The app is the server side of a client-server communication protocol
using TLS. The socket is provided by socat, which I have configured to
delegate encryption to OpenSSL in FIPS mode. The server has a 2048-bit
RSA key. Everything is working fine.
On the client I can see that the negotiated ciphersuite is
TLS_RSA_WITH_AES_128_CBC_SHA.
My intent was to send a 256-bit key to the server app (used for other
purposes within the server) over this link. Of course, encrypting this
with the negotiated 128-bit AES key weakens it, so my initial instinct
was to simply limit the ciphersuites on the server to
TLS_RSA_WITH_AES_256_CBC_SHA.
However...
Would this make any difference at all? The RSA key used to send the
pre-master secret in the TLS handshake is a 2048-bit key, which is
generally considered to provide 112 "bits of security" (see table 2, p.
63 of NIST Special Publication 800-57 at
http://csrc.nist.gov/publications/nistpubs/800-57/sp800-57-Part1-revised2_Mar08-2007.pdf)

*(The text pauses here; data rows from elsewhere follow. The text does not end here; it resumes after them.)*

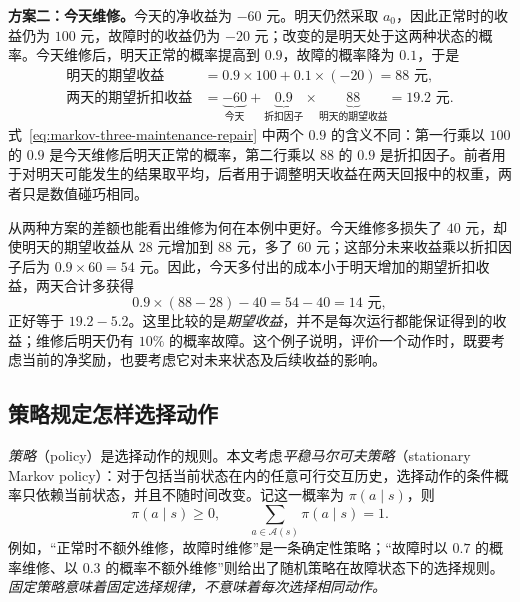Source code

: \documentclass[UTF8,12pt,a4paper,fontset=fandol]{ctexart}
\begin{document}
\begin{example}[维修的短期成本与后续收益]
\textbf{方案二：今天维修。}今天的净收益为 $-60$ 元。明天仍然采取 $a_0$，因此正常时的收益仍为 $100$ 元，故障时的收益仍为 $-20$ 元；改变的是明天处于这两种状态的概率。今天维修后，明天正常的概率提高到 $0.9$，故障的概率降为 $0.1$，于是
\begin{equation}
  \begin{aligned}
    \text{明天的期望收益}
      &=0.9\times100+0.1\times(-20)=88\text{ 元},\\
    \text{两天的期望折扣收益}
      &=\underbrace{-60}_{\text{今天}}
        +\underbrace{0.9}_{\text{折扣因子}}\times
         \underbrace{88}_{\text{明天的期望收益}}
        =19.2\text{ 元}.
  \end{aligned}
  \label{eq:markov-three-maintenance-repair}
\end{equation}
式~\eqref{eq:markov-three-maintenance-repair} 中两个 $0.9$ 的含义不同：第一行乘以 $100$ 的 $0.9$ 是今天维修后明天正常的概率，第二行乘以 $88$ 的 $0.9$ 是折扣因子。前者用于对明天可能发生的结果取平均，后者用于调整明天收益在两天回报中的权重，两者只是数值碰巧相同。

从两种方案的差额也能看出维修为何在本例中更好。今天维修多损失了 $40$ 元，却使明天的期望收益从 $28$ 元增加到 $88$ 元，多了 $60$ 元；这部分未来收益乘以折扣因子后为 $0.9\times60=54$ 元。因此，今天多付出的成本小于明天增加的期望折扣收益，两天合计多获得
\begin{equation}
  0.9\times(88-28)-40=54-40=14\text{ 元},
  \label{eq:markov-three-maintenance-gain}
\end{equation}
正好等于 $19.2-5.2$。这里比较的是\emph{期望收益}，并不是每次运行都能保证得到的收益；维修后明天仍有 $10\%$ 的概率故障。这个例子说明，评价一个动作时，既要考虑当前的净奖励，也要考虑它对未来状态及后续收益的影响。
\end{example}

\subsection{策略规定怎样选择动作}

\emph{策略}（policy）是选择动作的规则。本文考虑\emph{平稳马尔可夫策略}（stationary Markov policy）：对于包括当前状态在内的任意可行交互历史，选择动作的条件概率只依赖当前状态，并且不随时间改变。记这一概率为 $\pi(a\mid s)$，则
\[
  \pi(a\mid s)\geq0,\qquad
  \sum_{a\in\mathcal A(s)}\pi(a\mid s)=1.
\]
例如，“正常时不额外维修，故障时维修”是一条确定性策略；“故障时以 $0.7$ 的概率维修、以 $0.3$ 的概率不额外维修”则给出了随机策略在故障状态下的选择规则。\emph{固定策略意味着固定选择规律，不意味着每次选择相同动作。}
\end{document}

The way I understand TLS, this pre-master secret is used to generate
the AES key.
It seems to me that regardless of the AES key strength selected, the TLS
session itself is limited 112-bit security by the 2048-bit RSA key. Am
I missing something here?
And if this is the case, any suggestions for ways to improve this short
of using a 15360-byte RSA key (which is not feasible for this application)?